Welcome back to Ancient Wisdom, our Sunday series in which writers over 70 tell us how they are aging gracefully. Last week, Lucky Gold, 75, brightened a difficult week by reminding us what small-town life in America was like when he was growing up. This week, Diana Nyad, 76, writes about wrestling with the hands of time.
In this country, we seem to assign great significance to our birthdays. Yet, all along, what more is there to do—at any age, on any given day—than to rise to seize your dreams, to reach for your best self, to face your hardships, to connect with your loved ones, to relish your adventures?
Nevertheless, today, at 76, I can’t pretend aging is not on my mind. Perhaps today, I have something to add to the American conversation, the American fixation, on aging.
It’s not the number that alarms me.

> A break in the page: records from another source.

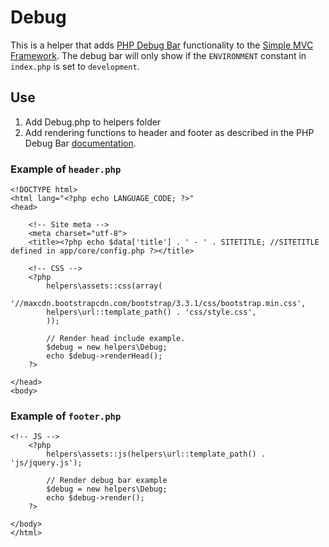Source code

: # Debug

This is a helper that adds [PHP Debug Bar](http://phpdebugbar.com/) functionality to the [Simple MVC Framework](https://github.com/simple-mvc-framework/v2). The debug bar will only show if the `ENVIRONMENT` constant in `index.php` is set to `development`.

## Use

1. Add Debug.php to helpers folder
2. Add rendering functions to header and footer as described in the PHP Debug Bar [documentation](http://phpdebugbar.com/docs/readme.html#quick-start).

### Example of `header.php`

```HTML+PHP
<!DOCTYPE html>
<html lang="<?php echo LANGUAGE_CODE; ?>"
<head>

    <!-- Site meta -->
    <meta charset="utf-8">
    <title><?php echo $data['title'] . ' - ' . SITETITLE; //SITETITLE defined in app/core/config.php ?></title>

    <!-- CSS -->
    <?php
        helpers\assets::css(array(
        '//maxcdn.bootstrapcdn.com/bootstrap/3.3.1/css/bootstrap.min.css',
        helpers\url::template_path() . 'css/style.css',
        ));

        // Render head include example.
        $debug = new helpers\Debug;
        echo $debug->renderHead();
    ?>

</head>
<body>
```

### Example of `footer.php`

```HTML+PHP
<!-- JS -->
    <?php
        helpers\assets::js(helpers\url::template_path() . 'js/jquery.js');

        // Render debug bar example
        $debug = new helpers\Debug;
        echo $debug->render();
    ?>

</body>
</html>
```
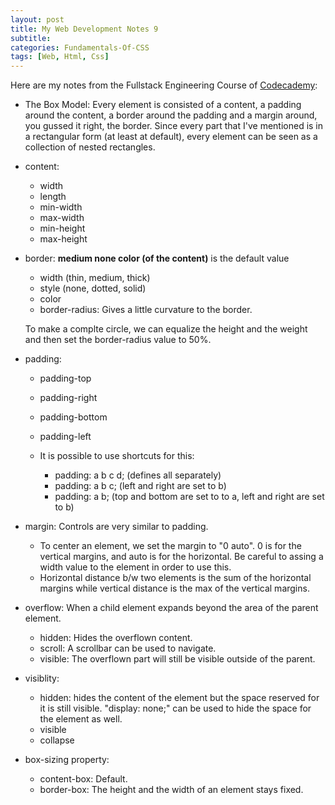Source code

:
 ```yaml
---
layout: post
title: My Web Development Notes 9
subtitle: 
categories: Fundamentals-Of-CSS
tags: [Web, Html, Css]
---
```


Here are my notes from the Fullstack Engineering Course of [Codecademy](https://www.codecademy.com/):

- The Box Model: Every element is consisted of a content, a padding around the content, a border around the padding and a margin around, you gussed it right, the border. Since every part that I've mentioned is in a rectangular form (at least at default), every element can be seen as a collection of nested rectangles.

- content:
    - width
    - length
    - min-width
    - max-width
    - min-height
    - max-height

- border: <strong>medium none color (of the content)</strong> is the default value
    - width (thin, medium, thick)
    - style (none, dotted, solid)
    - color
    - border-radius: Gives a little curvature to the border.
    
    To make a complte circle, we can equalize the height and the weight and then set the border-radius value to 50%.

- padding:
    - padding-top
    - padding-right
    - padding-bottom
    - padding-left

    - It is possible to use shortcuts for this:
        - padding: a b c d; (defines all separately)
        - padding: a b c; (left and right are set to b)
        - padding: a b; (top and bottom are set to to a, left and right are set to b)

- margin: Controls are very similar to padding.
    - To center an element, we set the margin to "0 auto". 0 is for the vertical margins, and auto is for the horizontal. Be careful to assing a width value to the element in order to use this.
    - Horizontal distance b/w two elements is the sum of the horizontal margins while vertical distance is the max of the vertical margins.

- overflow: When a child element expands beyond the area of the parent element.
    - hidden: Hides the overflown content.
    - scroll: A scrollbar can be used to navigate.
    - visible: The overflown part will still be visible outside of the parent.

- visiblity:
    - hidden: hides the content of the element but the space reserved for it is still visible. "display: none;" can be used to hide the space for the element as well.
    - visible
    - collapse

- box-sizing property:
    - content-box: Default.
    - border-box: The height and the width of an element stays fixed.

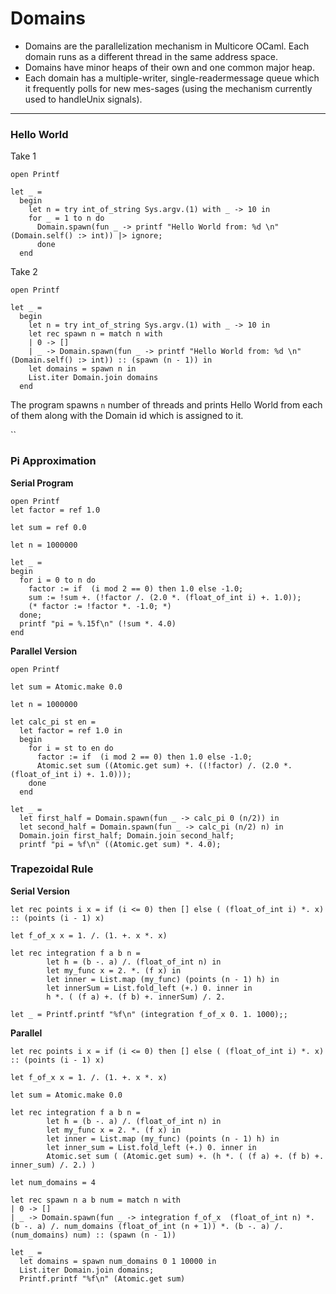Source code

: # Domains

[Source]: (https://ocaml.org/meetings/ocaml/2014/ocaml2014_1.pdf)

* Domains are the parallelization mechanism in Multicore OCaml. Each domain runs as a different thread in the same address space.
* Domains have minor heaps of their own and one common major heap.
* Each  domain  has  a  multiple-writer,  single-readermessage queue which it frequently polls for new mes-sages (using the mechanism currently used to handleUnix  signals).

---

### Hello World
Take 1
```
open Printf

let _ =
  begin
    let n = try int_of_string Sys.argv.(1) with _ -> 10 in
    for _ = 1 to n do
      Domain.spawn(fun _ -> printf "Hello World from: %d \n" (Domain.self() :> int)) |> ignore;
      done
  end

```

Take 2
```
open Printf

let _ =
  begin
    let n = try int_of_string Sys.argv.(1) with _ -> 10 in
    let rec spawn n = match n with
    | 0 -> []
    | _ -> Domain.spawn(fun _ -> printf "Hello World from: %d \n" (Domain.self() :> int)) :: (spawn (n - 1)) in
    let domains = spawn n in
    List.iter Domain.join domains
  end
```

The program spawns `n` number of threads and prints Hello World from each of them along with the Domain id which is assigned to it.

``

### Pi Approximation

**Serial Program**

```
open Printf
let factor = ref 1.0

let sum = ref 0.0

let n = 1000000

let _ =
begin
  for i = 0 to n do
    factor := if  (i mod 2 == 0) then 1.0 else -1.0;
    sum := !sum +. (!factor /. (2.0 *. (float_of_int i) +. 1.0));
    (* factor := !factor *. -1.0; *)
  done;
  printf "pi = %.15f\n" (!sum *. 4.0)
end

```

**Parallel Version**

```
open Printf

let sum = Atomic.make 0.0

let n = 1000000

let calc_pi st en =
  let factor = ref 1.0 in
  begin
    for i = st to en do
      factor := if  (i mod 2 == 0) then 1.0 else -1.0;
      Atomic.set sum ((Atomic.get sum) +. ((!factor) /. (2.0 *. (float_of_int i) +. 1.0)));
    done
  end

let _ =
  let first_half = Domain.spawn(fun _ -> calc_pi 0 (n/2)) in
  let second_half = Domain.spawn(fun _ -> calc_pi (n/2) n) in
  Domain.join first_half; Domain.join second_half;
  printf "pi = %f\n" ((Atomic.get sum) *. 4.0);

```

### Trapezoidal Rule

**Serial Version**

```
let rec points i x = if (i <= 0) then [] else ( (float_of_int i) *. x) :: (points (i - 1) x)

let f_of_x x = 1. /. (1. +. x *. x)

let rec integration f a b n =
        let h = (b -. a) /. (float_of_int n) in
        let my_func x = 2. *. (f x) in
        let inner = List.map (my_func) (points (n - 1) h) in
        let innerSum = List.fold_left (+.) 0. inner in
        h *. ( (f a) +. (f b) +. innerSum) /. 2.

let _ = Printf.printf "%f\n" (integration f_of_x 0. 1. 1000);;

```
**Parallel**

```
let rec points i x = if (i <= 0) then [] else ( (float_of_int i) *. x) :: (points (i - 1) x)

let f_of_x x = 1. /. (1. +. x *. x)

let sum = Atomic.make 0.0

let rec integration f a b n =
        let h = (b -. a) /. (float_of_int n) in
        let my_func x = 2. *. (f x) in
        let inner = List.map (my_func) (points (n - 1) h) in
        let inner_sum = List.fold_left (+.) 0. inner in
        Atomic.set sum ( (Atomic.get sum) +. (h *. ( (f a) +. (f b) +. inner_sum) /. 2.) )

let num_domains = 4

let rec spawn n a b num = match n with
| 0 -> []
| _ -> Domain.spawn(fun _ -> integration f_of_x  (float_of_int n) *. (b -. a) /. num_domains (float_of_int (n + 1)) *. (b -. a) /. (num_domains) num) :: (spawn (n - 1))

let _ =
  let domains = spawn num_domains 0 1 10000 in
  List.iter Domain.join domains;
  Printf.printf "%f\n" (Atomic.get sum)

```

What chokes me is the stunningly rapid passage of time. I have all my life, even as a child, been at the edge of panic about life zipping by with no controls to slow it down. I was struck as a kid at the scene from a 1923 silent film in which actor Harold Lloyd clung to the hands of a giant clock, dangerously high above the streets of New York City, desperately trying to wrestle with the hands of time. I keep my eye on the clock all night long, awakening for a moment to see that it’s now 2:44 a.m., now 3:58 a.m. In a sense, I’ve been wrestling those clock hands myself.
I am admittedly functioning under a lifelong state of sleep deprivation, staying up quite late and getting up before dawn, obsessed to capture every possible waking hour. Perhaps that is why I doze in my car at red lights in the afternoon. (Don’t drive with me!) What is it, exactly, that I’m afraid of? It’s not death.
I swam from Havana to Key West at the age of 64, and that crossing gave my closest friends and family reason to fear for my life—but I felt that I had to do it. Just as the extreme alpine climbers must justify their potential death on the highest peaks to their loved ones, I had to make believers out of those who worried for me way out in that epic ocean, without a shark cage. But whether we are to die embroiled in the wrath of the open seas or otherwise, the contract is understood. We are, all of us, going to die. The question is: How will we look back at the hours, the days, the years, under the pressured realization that we can never live any of those days over again?